*Assignment*.
Ignoring every picture, transcribe the data in full as it stands.

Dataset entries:
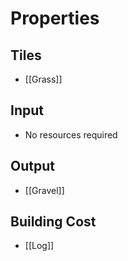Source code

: # Properties
## Tiles
- [[Grass]]

## Input
- No resources required

## Output
- [[Gravel]]

## Building Cost
- [[Log]]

*Solution to this exercise*.
Source code

: # Properties
## Tiles
- [[Grass]]

## Input
- No resources required

## Output
- [[Gravel]]

## Building Cost
- [[Log]]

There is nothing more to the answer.